- **EXERCISE INSTRUCTIONS**
Each line from the one with "Lean sources and" through the last line of the records must be output exactly, both ends included.

(Saved data entries)
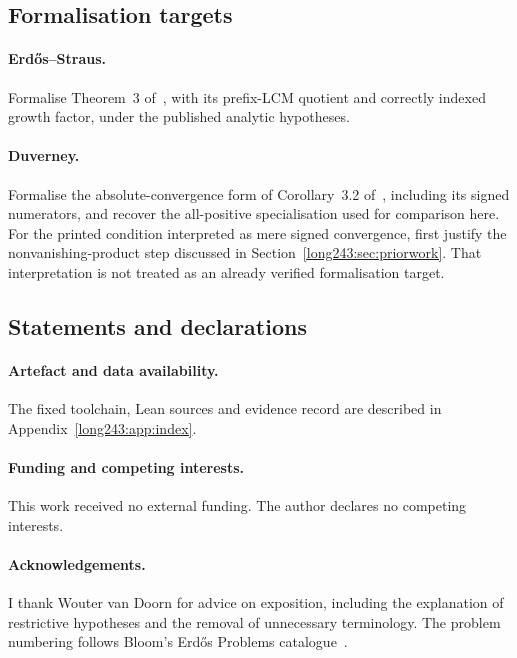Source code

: \documentclass[11pt]{article}
\begin{document}
\subsection*{Formalisation targets}

\paragraph{Erd\H{o}s--Straus.}
Formalise Theorem~3 of~\cite{erdosstraus1964}, with its prefix-LCM quotient
and correctly indexed growth factor, under the published analytic hypotheses.

\paragraph{Duverney.}
Formalise the absolute-convergence form of Corollary~3.2
of~\cite{duverney2001}, including its signed numerators, and recover the
all-positive specialisation used for comparison here. For the printed
condition interpreted as mere signed convergence, first justify the
nonvanishing-product step discussed in
Section~\ref{long243:sec:priorwork}. That interpretation is not treated
as an already verified formalisation target.

\subsection*{Statements and declarations}

\paragraph{Artefact and data availability.} The fixed toolchain,
Lean sources and evidence record are described in
Appendix~\ref{long243:app:index}.

\paragraph{Funding and competing interests.} This work received no external
funding.  The author declares no competing interests.

\paragraph{Acknowledgements.} I thank Wouter van Doorn for advice on
exposition, including the explanation of restrictive hypotheses and the
removal of unnecessary terminology. The problem numbering follows
Bloom's Erd\H{o}s Problems catalogue~\cite{erdosproblems}.
\end{document}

- **EXERCISE ANSWER**
Lean sources and evidence record are described in
Appendix~\ref{long243:app:index}.

\paragraph{Funding and competing interests.} This work received no external
funding.  The author declares no competing interests.

\paragraph{Acknowledgements.} I thank Wouter van Doorn for advice on
exposition, including the explanation of restrictive hypotheses and the
removal of unnecessary terminology. The problem numbering follows
Bloom's Erd\H{o}s Problems catalogue~\cite{erdosproblems}.
\end{document}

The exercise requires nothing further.